[EXERCISE REQUIREMENTS]: For the word "renewcommand", search the records and show each line in which it occurs.

[DATASET]:
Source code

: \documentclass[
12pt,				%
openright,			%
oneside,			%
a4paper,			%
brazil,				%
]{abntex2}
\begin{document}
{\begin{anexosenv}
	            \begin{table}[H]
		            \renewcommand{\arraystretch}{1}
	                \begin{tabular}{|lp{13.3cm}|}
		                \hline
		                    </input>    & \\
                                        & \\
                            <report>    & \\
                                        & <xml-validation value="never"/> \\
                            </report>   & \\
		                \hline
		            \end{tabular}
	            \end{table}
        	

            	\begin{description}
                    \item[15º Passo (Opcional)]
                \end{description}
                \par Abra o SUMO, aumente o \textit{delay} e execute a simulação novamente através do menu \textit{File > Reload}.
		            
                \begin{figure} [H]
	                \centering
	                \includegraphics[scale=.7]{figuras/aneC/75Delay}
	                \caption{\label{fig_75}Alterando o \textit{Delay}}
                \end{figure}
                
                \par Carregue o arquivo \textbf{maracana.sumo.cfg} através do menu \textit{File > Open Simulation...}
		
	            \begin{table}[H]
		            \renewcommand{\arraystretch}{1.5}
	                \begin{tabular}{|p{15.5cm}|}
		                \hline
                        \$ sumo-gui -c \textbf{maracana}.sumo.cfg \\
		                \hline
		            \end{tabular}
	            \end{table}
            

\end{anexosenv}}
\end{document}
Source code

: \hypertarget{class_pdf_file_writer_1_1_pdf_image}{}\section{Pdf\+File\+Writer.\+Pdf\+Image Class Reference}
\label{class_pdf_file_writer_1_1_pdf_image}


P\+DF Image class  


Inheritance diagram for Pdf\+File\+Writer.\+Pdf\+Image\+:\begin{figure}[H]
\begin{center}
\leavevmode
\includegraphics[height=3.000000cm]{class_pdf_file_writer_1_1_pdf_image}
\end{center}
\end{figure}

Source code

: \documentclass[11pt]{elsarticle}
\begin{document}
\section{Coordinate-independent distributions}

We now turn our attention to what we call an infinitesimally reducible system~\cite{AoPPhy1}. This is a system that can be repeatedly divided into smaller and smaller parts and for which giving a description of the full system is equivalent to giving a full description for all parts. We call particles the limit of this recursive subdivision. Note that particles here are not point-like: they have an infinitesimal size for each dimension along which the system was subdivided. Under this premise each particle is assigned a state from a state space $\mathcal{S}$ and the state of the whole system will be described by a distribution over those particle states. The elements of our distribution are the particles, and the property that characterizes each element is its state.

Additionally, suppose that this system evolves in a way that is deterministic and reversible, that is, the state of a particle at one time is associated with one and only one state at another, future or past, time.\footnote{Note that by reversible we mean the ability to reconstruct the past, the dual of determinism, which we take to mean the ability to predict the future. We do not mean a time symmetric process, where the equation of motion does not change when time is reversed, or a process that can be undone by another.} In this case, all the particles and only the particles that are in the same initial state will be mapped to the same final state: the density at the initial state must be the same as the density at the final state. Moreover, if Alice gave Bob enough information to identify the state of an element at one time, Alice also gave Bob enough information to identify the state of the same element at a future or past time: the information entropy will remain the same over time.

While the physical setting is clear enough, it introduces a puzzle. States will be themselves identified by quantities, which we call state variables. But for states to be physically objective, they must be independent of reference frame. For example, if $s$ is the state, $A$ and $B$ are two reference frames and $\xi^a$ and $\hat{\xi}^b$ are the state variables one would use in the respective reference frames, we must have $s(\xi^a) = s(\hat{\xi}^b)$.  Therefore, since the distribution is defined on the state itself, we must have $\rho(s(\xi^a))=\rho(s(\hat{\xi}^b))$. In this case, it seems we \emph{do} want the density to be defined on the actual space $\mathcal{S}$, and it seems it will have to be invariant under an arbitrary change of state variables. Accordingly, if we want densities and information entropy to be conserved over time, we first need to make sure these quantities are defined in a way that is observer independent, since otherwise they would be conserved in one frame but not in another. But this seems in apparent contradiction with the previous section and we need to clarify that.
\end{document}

[ANSWER SECTION]:
		            \renewcommand{\arraystretch}{1}
		            \renewcommand{\arraystretch}{1.5}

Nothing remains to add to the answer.